■ Activity
Omit the pictures, then reproduce every remaining record exactly.

(Stored records)
.....
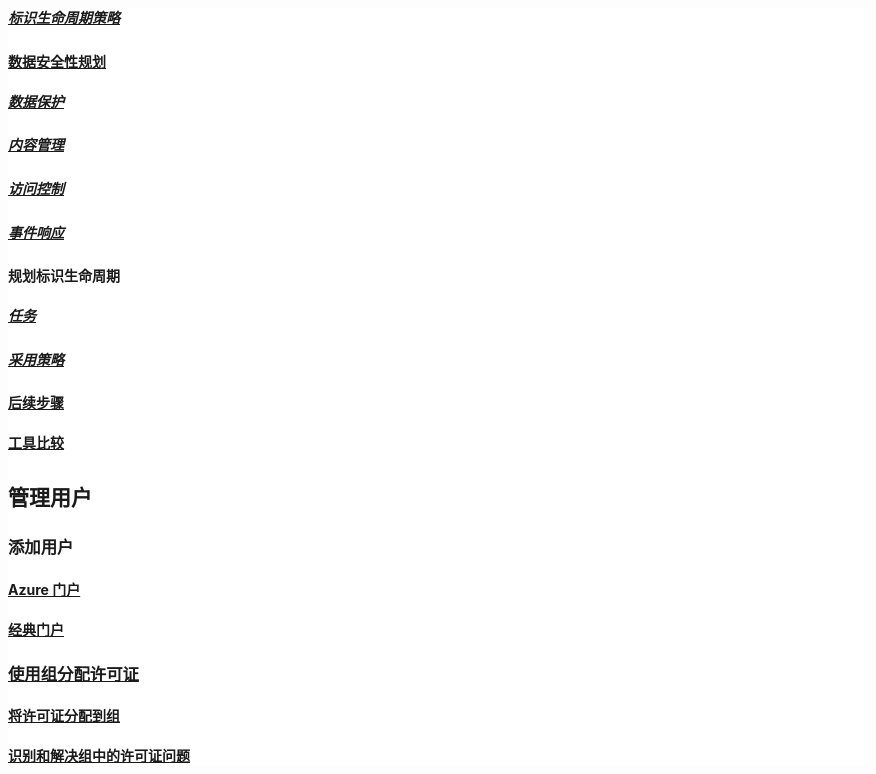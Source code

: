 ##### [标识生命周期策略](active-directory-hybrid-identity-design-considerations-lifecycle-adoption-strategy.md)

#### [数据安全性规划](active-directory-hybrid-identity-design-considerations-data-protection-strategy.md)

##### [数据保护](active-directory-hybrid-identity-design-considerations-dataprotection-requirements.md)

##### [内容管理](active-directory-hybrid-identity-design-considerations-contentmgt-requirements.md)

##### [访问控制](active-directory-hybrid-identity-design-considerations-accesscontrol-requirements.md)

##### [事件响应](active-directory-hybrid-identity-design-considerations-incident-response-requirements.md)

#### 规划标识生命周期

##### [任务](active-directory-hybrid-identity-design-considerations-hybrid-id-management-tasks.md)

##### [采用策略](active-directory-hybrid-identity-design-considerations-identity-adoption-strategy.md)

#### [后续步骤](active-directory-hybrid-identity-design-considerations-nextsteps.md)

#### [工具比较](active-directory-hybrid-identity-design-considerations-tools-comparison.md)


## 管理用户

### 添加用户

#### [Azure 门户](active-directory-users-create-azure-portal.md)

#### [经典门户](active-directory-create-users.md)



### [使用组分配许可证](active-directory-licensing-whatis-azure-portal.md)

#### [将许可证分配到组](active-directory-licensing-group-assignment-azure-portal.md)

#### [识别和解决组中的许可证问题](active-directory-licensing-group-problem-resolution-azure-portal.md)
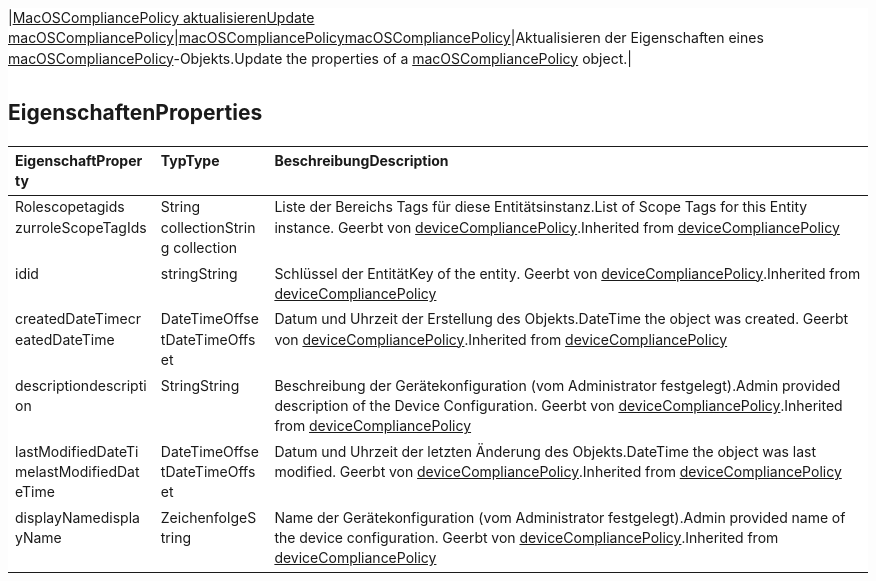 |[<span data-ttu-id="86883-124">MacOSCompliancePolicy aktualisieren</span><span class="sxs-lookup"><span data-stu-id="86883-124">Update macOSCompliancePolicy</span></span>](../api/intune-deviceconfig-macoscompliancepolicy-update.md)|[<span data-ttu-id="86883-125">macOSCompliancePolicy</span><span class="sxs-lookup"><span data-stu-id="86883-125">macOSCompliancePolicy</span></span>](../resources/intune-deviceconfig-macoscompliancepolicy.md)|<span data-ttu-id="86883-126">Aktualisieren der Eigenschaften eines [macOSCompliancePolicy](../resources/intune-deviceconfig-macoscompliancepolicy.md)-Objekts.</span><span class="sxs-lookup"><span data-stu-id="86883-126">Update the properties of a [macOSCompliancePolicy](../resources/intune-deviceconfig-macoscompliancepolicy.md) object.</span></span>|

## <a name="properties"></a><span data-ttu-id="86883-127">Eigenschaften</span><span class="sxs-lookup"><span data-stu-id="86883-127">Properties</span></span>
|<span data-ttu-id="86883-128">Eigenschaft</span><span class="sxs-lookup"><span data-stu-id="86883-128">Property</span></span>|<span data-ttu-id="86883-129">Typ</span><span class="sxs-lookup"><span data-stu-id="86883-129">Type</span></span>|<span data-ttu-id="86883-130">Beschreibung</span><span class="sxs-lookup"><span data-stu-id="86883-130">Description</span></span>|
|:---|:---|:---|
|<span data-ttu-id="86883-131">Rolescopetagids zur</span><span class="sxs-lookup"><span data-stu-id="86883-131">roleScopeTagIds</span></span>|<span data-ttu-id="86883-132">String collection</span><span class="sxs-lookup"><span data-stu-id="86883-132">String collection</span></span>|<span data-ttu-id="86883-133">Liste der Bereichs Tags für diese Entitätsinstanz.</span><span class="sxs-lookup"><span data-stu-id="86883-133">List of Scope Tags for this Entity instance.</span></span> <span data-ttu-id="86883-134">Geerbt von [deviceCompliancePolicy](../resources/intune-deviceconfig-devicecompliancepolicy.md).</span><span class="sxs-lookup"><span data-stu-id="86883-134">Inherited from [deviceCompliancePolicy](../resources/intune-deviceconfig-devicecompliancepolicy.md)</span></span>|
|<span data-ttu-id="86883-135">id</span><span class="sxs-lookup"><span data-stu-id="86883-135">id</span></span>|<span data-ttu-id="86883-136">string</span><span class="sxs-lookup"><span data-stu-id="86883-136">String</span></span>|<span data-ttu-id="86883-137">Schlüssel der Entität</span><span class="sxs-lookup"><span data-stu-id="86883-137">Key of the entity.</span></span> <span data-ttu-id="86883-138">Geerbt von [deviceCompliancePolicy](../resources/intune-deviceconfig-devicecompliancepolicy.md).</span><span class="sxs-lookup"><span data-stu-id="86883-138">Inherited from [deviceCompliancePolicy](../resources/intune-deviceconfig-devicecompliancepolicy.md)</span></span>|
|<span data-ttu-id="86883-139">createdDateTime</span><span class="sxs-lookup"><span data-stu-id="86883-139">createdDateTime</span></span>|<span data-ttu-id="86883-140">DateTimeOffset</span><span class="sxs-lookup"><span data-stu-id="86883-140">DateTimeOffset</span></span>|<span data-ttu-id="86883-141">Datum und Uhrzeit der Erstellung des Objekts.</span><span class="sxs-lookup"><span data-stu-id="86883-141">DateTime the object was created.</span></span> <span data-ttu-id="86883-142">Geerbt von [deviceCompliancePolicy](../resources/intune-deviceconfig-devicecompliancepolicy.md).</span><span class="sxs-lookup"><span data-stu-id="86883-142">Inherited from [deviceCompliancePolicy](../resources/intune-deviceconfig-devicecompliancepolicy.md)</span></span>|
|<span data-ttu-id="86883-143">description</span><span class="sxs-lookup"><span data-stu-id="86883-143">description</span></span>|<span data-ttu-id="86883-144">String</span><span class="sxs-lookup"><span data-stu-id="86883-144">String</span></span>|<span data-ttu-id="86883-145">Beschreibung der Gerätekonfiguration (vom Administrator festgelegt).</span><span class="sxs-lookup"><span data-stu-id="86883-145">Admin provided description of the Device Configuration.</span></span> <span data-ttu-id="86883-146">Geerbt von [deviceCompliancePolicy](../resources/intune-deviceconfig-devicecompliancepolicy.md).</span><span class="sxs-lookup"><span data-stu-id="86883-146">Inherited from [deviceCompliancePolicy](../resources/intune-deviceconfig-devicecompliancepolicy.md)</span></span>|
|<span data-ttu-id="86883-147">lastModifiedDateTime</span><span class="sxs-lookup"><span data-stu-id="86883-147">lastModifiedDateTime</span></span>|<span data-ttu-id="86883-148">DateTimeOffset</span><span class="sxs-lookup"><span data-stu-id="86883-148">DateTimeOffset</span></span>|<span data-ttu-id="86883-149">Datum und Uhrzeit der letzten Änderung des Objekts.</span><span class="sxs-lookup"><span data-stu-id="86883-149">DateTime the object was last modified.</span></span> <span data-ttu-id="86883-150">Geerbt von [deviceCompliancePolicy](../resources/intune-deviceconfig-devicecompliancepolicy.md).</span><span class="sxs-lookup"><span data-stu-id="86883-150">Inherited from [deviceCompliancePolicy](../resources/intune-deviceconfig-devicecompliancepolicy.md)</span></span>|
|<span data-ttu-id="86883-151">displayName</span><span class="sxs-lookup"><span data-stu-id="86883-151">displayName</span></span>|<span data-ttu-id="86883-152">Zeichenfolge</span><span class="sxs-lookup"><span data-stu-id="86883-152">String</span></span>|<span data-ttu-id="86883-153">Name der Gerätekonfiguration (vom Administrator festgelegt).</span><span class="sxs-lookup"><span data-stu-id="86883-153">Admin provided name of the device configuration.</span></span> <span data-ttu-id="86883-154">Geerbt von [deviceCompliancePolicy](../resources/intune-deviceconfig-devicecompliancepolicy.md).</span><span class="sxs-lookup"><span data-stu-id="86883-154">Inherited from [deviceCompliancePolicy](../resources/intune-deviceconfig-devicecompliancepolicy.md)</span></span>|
.....
■ Response to the task
Source code

: ##### [标识生命周期策略](active-directory-hybrid-identity-design-considerations-lifecycle-adoption-strategy.md)

#### [数据安全性规划](active-directory-hybrid-identity-design-considerations-data-protection-strategy.md)

##### [数据保护](active-directory-hybrid-identity-design-considerations-dataprotection-requirements.md)

##### [内容管理](active-directory-hybrid-identity-design-considerations-contentmgt-requirements.md)

##### [访问控制](active-directory-hybrid-identity-design-considerations-accesscontrol-requirements.md)

##### [事件响应](active-directory-hybrid-identity-design-considerations-incident-response-requirements.md)

#### 规划标识生命周期

##### [任务](active-directory-hybrid-identity-design-considerations-hybrid-id-management-tasks.md)

##### [采用策略](active-directory-hybrid-identity-design-considerations-identity-adoption-strategy.md)

#### [后续步骤](active-directory-hybrid-identity-design-considerations-nextsteps.md)

#### [工具比较](active-directory-hybrid-identity-design-considerations-tools-comparison.md)


## 管理用户

### 添加用户

#### [Azure 门户](active-directory-users-create-azure-portal.md)

#### [经典门户](active-directory-create-users.md)



### [使用组分配许可证](active-directory-licensing-whatis-azure-portal.md)

#### [将许可证分配到组](active-directory-licensing-group-assignment-azure-portal.md)

#### [识别和解决组中的许可证问题](active-directory-licensing-group-problem-resolution-azure-portal.md)
 |[<span data-ttu-id="86883-124">MacOSCompliancePolicy aktualisieren</span><span class="sxs-lookup"><span data-stu-id="86883-124">Update macOSCompliancePolicy</span></span>](../api/intune-deviceconfig-macoscompliancepolicy-update.md)|[<span data-ttu-id="86883-125">macOSCompliancePolicy</span><span class="sxs-lookup"><span data-stu-id="86883-125">macOSCompliancePolicy</span></span>](../resources/intune-deviceconfig-macoscompliancepolicy.md)|<span data-ttu-id="86883-126">Aktualisieren der Eigenschaften eines [macOSCompliancePolicy](../resources/intune-deviceconfig-macoscompliancepolicy.md)-Objekts.</span><span class="sxs-lookup"><span data-stu-id="86883-126">Update the properties of a [macOSCompliancePolicy](../resources/intune-deviceconfig-macoscompliancepolicy.md) object.</span></span>|

## <a name="properties"></a><span data-ttu-id="86883-127">Eigenschaften</span><span class="sxs-lookup"><span data-stu-id="86883-127">Properties</span></span>
|<span data-ttu-id="86883-128">Eigenschaft</span><span class="sxs-lookup"><span data-stu-id="86883-128">Property</span></span>|<span data-ttu-id="86883-129">Typ</span><span class="sxs-lookup"><span data-stu-id="86883-129">Type</span></span>|<span data-ttu-id="86883-130">Beschreibung</span><span class="sxs-lookup"><span data-stu-id="86883-130">Description</span></span>|
|:---|:---|:---|
|<span data-ttu-id="86883-131">Rolescopetagids zur</span><span class="sxs-lookup"><span data-stu-id="86883-131">roleScopeTagIds</span></span>|<span data-ttu-id="86883-132">String collection</span><span class="sxs-lookup"><span data-stu-id="86883-132">String collection</span></span>|<span data-ttu-id="86883-133">Liste der Bereichs Tags für diese Entitätsinstanz.</span><span class="sxs-lookup"><span data-stu-id="86883-133">List of Scope Tags for this Entity instance.</span></span> <span data-ttu-id="86883-134">Geerbt von [deviceCompliancePolicy](../resources/intune-deviceconfig-devicecompliancepolicy.md).</span><span class="sxs-lookup"><span data-stu-id="86883-134">Inherited from [deviceCompliancePolicy](../resources/intune-deviceconfig-devicecompliancepolicy.md)</span></span>|
|<span data-ttu-id="86883-135">id</span><span class="sxs-lookup"><span data-stu-id="86883-135">id</span></span>|<span data-ttu-id="86883-136">string</span><span class="sxs-lookup"><span data-stu-id="86883-136">String</span></span>|<span data-ttu-id="86883-137">Schlüssel der Entität</span><span class="sxs-lookup"><span data-stu-id="86883-137">Key of the entity.</span></span> <span data-ttu-id="86883-138">Geerbt von [deviceCompliancePolicy](../resources/intune-deviceconfig-devicecompliancepolicy.md).</span><span class="sxs-lookup"><span data-stu-id="86883-138">Inherited from [deviceCompliancePolicy](../resources/intune-deviceconfig-devicecompliancepolicy.md)</span></span>|
|<span data-ttu-id="86883-139">createdDateTime</span><span class="sxs-lookup"><span data-stu-id="86883-139">createdDateTime</span></span>|<span data-ttu-id="86883-140">DateTimeOffset</span><span class="sxs-lookup"><span data-stu-id="86883-140">DateTimeOffset</span></span>|<span data-ttu-id="86883-141">Datum und Uhrzeit der Erstellung des Objekts.</span><span class="sxs-lookup"><span data-stu-id="86883-141">DateTime the object was created.</span></span> <span data-ttu-id="86883-142">Geerbt von [deviceCompliancePolicy](../resources/intune-deviceconfig-devicecompliancepolicy.md).</span><span class="sxs-lookup"><span data-stu-id="86883-142">Inherited from [deviceCompliancePolicy](../resources/intune-deviceconfig-devicecompliancepolicy.md)</span></span>|
|<span data-ttu-id="86883-143">description</span><span class="sxs-lookup"><span data-stu-id="86883-143">description</span></span>|<span data-ttu-id="86883-144">String</span><span class="sxs-lookup"><span data-stu-id="86883-144">String</span></span>|<span data-ttu-id="86883-145">Beschreibung der Gerätekonfiguration (vom Administrator festgelegt).</span><span class="sxs-lookup"><span data-stu-id="86883-145">Admin provided description of the Device Configuration.</span></span> <span data-ttu-id="86883-146">Geerbt von [deviceCompliancePolicy](../resources/intune-deviceconfig-devicecompliancepolicy.md).</span><span class="sxs-lookup"><span data-stu-id="86883-146">Inherited from [deviceCompliancePolicy](../resources/intune-deviceconfig-devicecompliancepolicy.md)</span></span>|
|<span data-ttu-id="86883-147">lastModifiedDateTime</span><span class="sxs-lookup"><span data-stu-id="86883-147">lastModifiedDateTime</span></span>|<span data-ttu-id="86883-148">DateTimeOffset</span><span class="sxs-lookup"><span data-stu-id="86883-148">DateTimeOffset</span></span>|<span data-ttu-id="86883-149">Datum und Uhrzeit der letzten Änderung des Objekts.</span><span class="sxs-lookup"><span data-stu-id="86883-149">DateTime the object was last modified.</span></span> <span data-ttu-id="86883-150">Geerbt von [deviceCompliancePolicy](../resources/intune-deviceconfig-devicecompliancepolicy.md).</span><span class="sxs-lookup"><span data-stu-id="86883-150">Inherited from [deviceCompliancePolicy](../resources/intune-deviceconfig-devicecompliancepolicy.md)</span></span>|
|<span data-ttu-id="86883-151">displayName</span><span class="sxs-lookup"><span data-stu-id="86883-151">displayName</span></span>|<span data-ttu-id="86883-152">Zeichenfolge</span><span class="sxs-lookup"><span data-stu-id="86883-152">String</span></span>|<span data-ttu-id="86883-153">Name der Gerätekonfiguration (vom Administrator festgelegt).</span><span class="sxs-lookup"><span data-stu-id="86883-153">Admin provided name of the device configuration.</span></span> <span data-ttu-id="86883-154">Geerbt von [deviceCompliancePolicy](../resources/intune-deviceconfig-devicecompliancepolicy.md).</span><span class="sxs-lookup"><span data-stu-id="86883-154">Inherited from [deviceCompliancePolicy](../resources/intune-deviceconfig-devicecompliancepolicy.md)</span></span>|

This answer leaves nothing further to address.